Checking the Sanity of Your System
Have you ever tried to do something and it didn’t behave the way you expected
it to? You read the manual and typed in the example character for a character
only to find it didn’t work right. Your first assumption is that the manual is
wrong, but rather than reporting a bug, you try the command on another machine
and to your amazement, it behaves exactly as you expect. The only logical reason
is that your machine has gone insane.
Well, at least that’s the attitude I have
had on numerous occasions.
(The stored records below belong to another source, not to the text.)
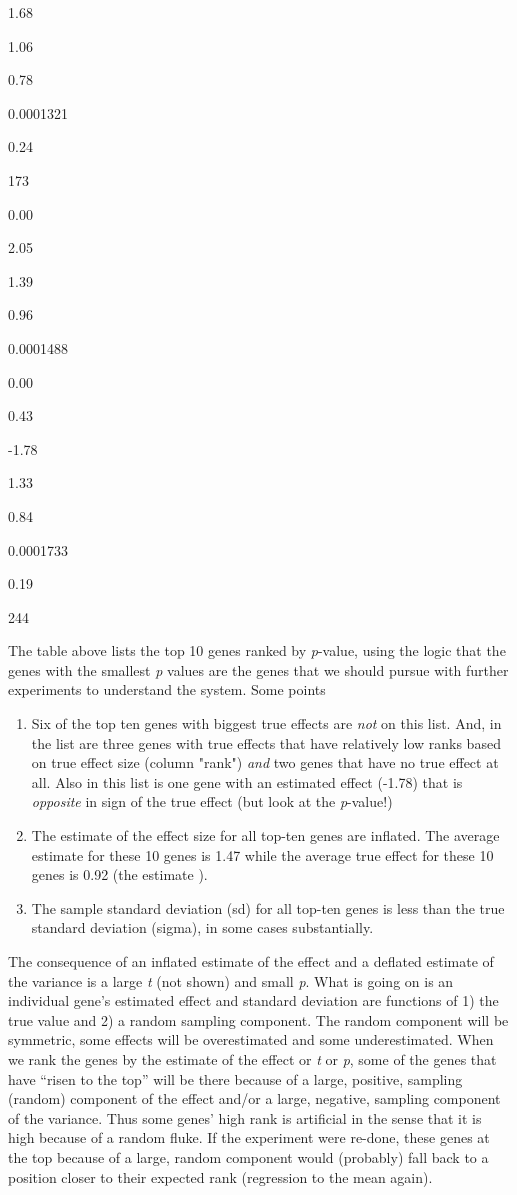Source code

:\documentclass[]{book}
\providecommand{\tightlist}{%
  \setlength{\itemsep}{0pt}\setlength{\parskip}{0pt}}
\begin{document}
1.68

1.06

0.78

0.0001321

0.24

173

0.00

2.05

1.39

0.96

0.0001488

0.00

0.43

-1.78

1.33

0.84

0.0001733

0.19

244

The table above lists the top 10 genes ranked by \emph{p}-value, using
the logic that the genes with the smallest \emph{p} values are the genes
that we should pursue with further experiments to understand the system.
Some points

\begin{enumerate}
\def\labelenumi{\arabic{enumi}.}
\tightlist
\item
  Six of the top ten genes with biggest true effects are \emph{not} on
  this list. And, in the list are three genes with true effects that
  have relatively low ranks based on true effect size (column "rank")
  \emph{and} two genes that have no true effect at all. Also in this
  list is one gene with an estimated effect (-1.78) that is
  \emph{opposite} in sign of the true effect (but look at the
  \emph{p}-value!)
\item
  The estimate of the effect size for all top-ten genes are inflated.
  The average estimate for these 10 genes is 1.47 while the average true
  effect for these 10 genes is 0.92 (the estimate ).
\item
  The sample standard deviation (sd) for all top-ten genes is less than
  the true standard deviation (sigma), in some cases substantially.
\end{enumerate}

The consequence of an inflated estimate of the effect and a deflated
estimate of the variance is a large \emph{t} (not shown) and small
\emph{p}. What is going on is an individual gene's estimated effect and
standard deviation are functions of 1) the true value and 2) a random
sampling component. The random component will be symmetric, some effects
will be overestimated and some underestimated. When we rank the genes by
the estimate of the effect or \emph{t} or \emph{p}, some of the genes
that have ``risen to the top'' will be there because of a large,
positive, sampling (random) component of the effect and/or a large,
negative, sampling component of the variance. Thus some genes' high rank
is artificial in the sense that it is high because of a random fluke. If
the experiment were re-done, these genes at the top because of a large,
random component would (probably) fall back to a position closer to
their expected rank (regression to the mean again).
\end{document}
Although this personification of the system helps
relieve stress sometimes, it does little to get to the heart of the problem.If
you want, you could check every single file on your system (or at least those
related to your problem) and ensure that permissions are correct, the size is
right, and that all the support files are there. Although this works in many
cases, often figuring out which programs and files are involved is not easy.
Fortunately, help is on the way. Linux provides several useful tools with
which you can not only check the sanity of your system but return it to normal.
I’ve already talked about the first set of tools. These are the monitoring tools
such as ps and vmstat. Although these programs
cannot correct your problems, they can indicate where problems lie.
If the problem is the result of
a corrupt file (either the contents are corrupt or the permissions
are wrong), the system monitoring tools cannot help much. However, several tools specifically address different aspects of your system.
Linux provides a utility to compute a checksum
on a file, called sum. It provides
three ways of determining the sum. The first is with no options at all, which
reports a 16-bit sum. The next way uses the -r option, which again provides a
16-bit checksum but uses an older method to
compute the sum. In my opinion, this method is more reliable because the byte
order is important as well. Without the -r, a file containing the word
“housecat” would have the same checksum if you changed that single word to
“cathouse.” Although both words have the exact same bytes, they are in a
different order and give a different meaning. Note that I have seen that newer
versions of sum default to the -r behavior. If you want the older behavior
(and get the same checksum in this example), use the -s option.
On many systems, there is
the md5sum command. Instead of creating a 16-bit checksum,
md5sum creates a 128-bit
checksum. This makes it substantially more difficult to hide the fact that a file
has changed.
Because of the importance of the file’s checksum,
I created a shell script while I was in tech support that would
run on a freshly installed system. As it ran, it would store in a database all
the information provided in the permissions
lists, plus the size of the file (from an ls -l listing), the type of
file (using the file command), and the checksum
(using sum with the -r option). If I was on the phone with a customer and things didn’t appear right, I could do a quick grep of that file name and get the necessary information. If they didn’t match, I knew something was out of whack.
Unfortunately
for the customer, much of the information that my script and database provided
was something to which they didn’t have access. Now, each system
administrator could write a similar script and call
up that information. However, most administrators do not consider this issue
until it’s too late.
We now get to the “sanity checker” with which perhaps most people are familiar:
fsck, the file system checker. Anyone who has lived through a system
crash or had the system shut down improperly has seen fsck.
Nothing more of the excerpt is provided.